_WHAT THE TASK ASKS:_ From the listing, collect all lines containing the word "프로젝트".

_RECORDED INFORMATION:_

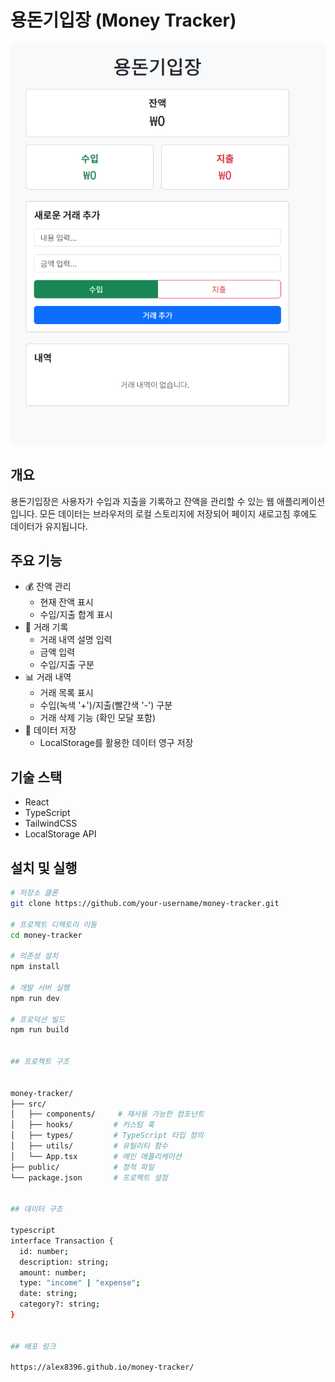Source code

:# 용돈기입장 (Money Tracker)

![Money Tracker](public/money-tracker.png)

## 개요

용돈기입장은 사용자가 수입과 지출을 기록하고 잔액을 관리할 수 있는 웹 애플리케이션입니다.
모든 데이터는 브라우저의 로컬 스토리지에 저장되어 페이지 새로고침 후에도 데이터가 유지됩니다.

## 주요 기능

- 💰 잔액 관리
  - 현재 잔액 표시
  - 수입/지출 합계 표시
- 📝 거래 기록
  - 거래 내역 설명 입력
  - 금액 입력
  - 수입/지출 구분
- 📊 거래 내역
  - 거래 목록 표시
  - 수입(녹색 '+')/지출(빨간색 '-') 구분
  - 거래 삭제 기능 (확인 모달 포함)
- 💾 데이터 저장
  - LocalStorage를 활용한 데이터 영구 저장

## 기술 스택

- React
- TypeScript
- TailwindCSS
- LocalStorage API

## 설치 및 실행

```bash
# 저장소 클론
git clone https://github.com/your-username/money-tracker.git

# 프로젝트 디렉토리 이동
cd money-tracker

# 의존성 설치
npm install

# 개발 서버 실행
npm run dev

# 프로덕션 빌드
npm run build


## 프로젝트 구조


money-tracker/
├── src/
│   ├── components/     # 재사용 가능한 컴포넌트
│   ├── hooks/         # 커스텀 훅
│   ├── types/         # TypeScript 타입 정의
│   ├── utils/         # 유틸리티 함수
│   └── App.tsx        # 메인 애플리케이션
├── public/            # 정적 파일
└── package.json       # 프로젝트 설정


## 데이터 구조

typescript
interface Transaction {
  id: number;
  description: string;
  amount: number;
  type: "income" | "expense";
  date: string;
  category?: string;
}


## 배포 링크

https://alex8396.github.io/money-tracker/
```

_WRITTEN ANSWER:_
# 프로젝트 디렉토리 이동
## 프로젝트 구조
└── package.json       # 프로젝트 설정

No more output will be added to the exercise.